■ **Problem**
Write out all the data verbatim. Skip images.

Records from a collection
———
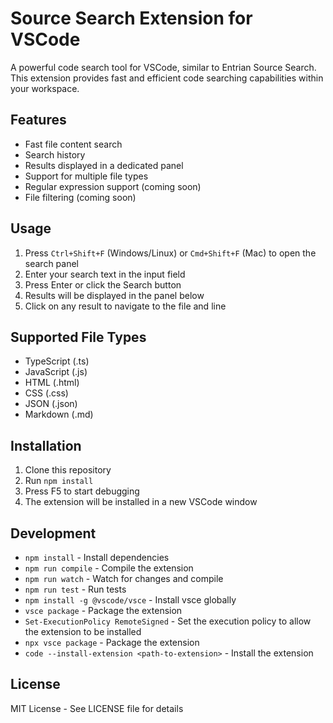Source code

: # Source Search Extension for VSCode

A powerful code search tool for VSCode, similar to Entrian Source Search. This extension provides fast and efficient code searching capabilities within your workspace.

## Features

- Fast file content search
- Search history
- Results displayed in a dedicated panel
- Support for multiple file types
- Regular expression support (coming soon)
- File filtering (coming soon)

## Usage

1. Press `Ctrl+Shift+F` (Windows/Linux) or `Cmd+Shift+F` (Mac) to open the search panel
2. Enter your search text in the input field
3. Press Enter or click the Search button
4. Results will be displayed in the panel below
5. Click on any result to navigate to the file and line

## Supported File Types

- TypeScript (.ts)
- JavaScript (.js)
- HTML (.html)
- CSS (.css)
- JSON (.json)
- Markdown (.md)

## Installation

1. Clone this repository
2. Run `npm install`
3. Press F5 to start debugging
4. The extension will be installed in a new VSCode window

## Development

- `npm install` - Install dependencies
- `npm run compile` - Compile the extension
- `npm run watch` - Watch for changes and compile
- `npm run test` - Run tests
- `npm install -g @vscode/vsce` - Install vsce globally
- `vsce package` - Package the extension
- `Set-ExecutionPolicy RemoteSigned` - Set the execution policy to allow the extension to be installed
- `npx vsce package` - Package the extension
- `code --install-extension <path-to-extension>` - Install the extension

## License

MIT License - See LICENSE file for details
———
■ **Solution for this problem**
Source code

: # Source Search Extension for VSCode

A powerful code search tool for VSCode, similar to Entrian Source Search. This extension provides fast and efficient code searching capabilities within your workspace.

## Features

- Fast file content search
- Search history
- Results displayed in a dedicated panel
- Support for multiple file types
- Regular expression support (coming soon)
- File filtering (coming soon)

## Usage

1. Press `Ctrl+Shift+F` (Windows/Linux) or `Cmd+Shift+F` (Mac) to open the search panel
2. Enter your search text in the input field
3. Press Enter or click the Search button
4. Results will be displayed in the panel below
5. Click on any result to navigate to the file and line

## Supported File Types

- TypeScript (.ts)
- JavaScript (.js)
- HTML (.html)
- CSS (.css)
- JSON (.json)
- Markdown (.md)

## Installation

1. Clone this repository
2. Run `npm install`
3. Press F5 to start debugging
4. The extension will be installed in a new VSCode window

## Development

- `npm install` - Install dependencies
- `npm run compile` - Compile the extension
- `npm run watch` - Watch for changes and compile
- `npm run test` - Run tests
- `npm install -g @vscode/vsce` - Install vsce globally
- `vsce package` - Package the extension
- `Set-ExecutionPolicy RemoteSigned` - Set the execution policy to allow the extension to be installed
- `npx vsce package` - Package the extension
- `code --install-extension <path-to-extension>` - Install the extension

## License

MIT License - See LICENSE file for details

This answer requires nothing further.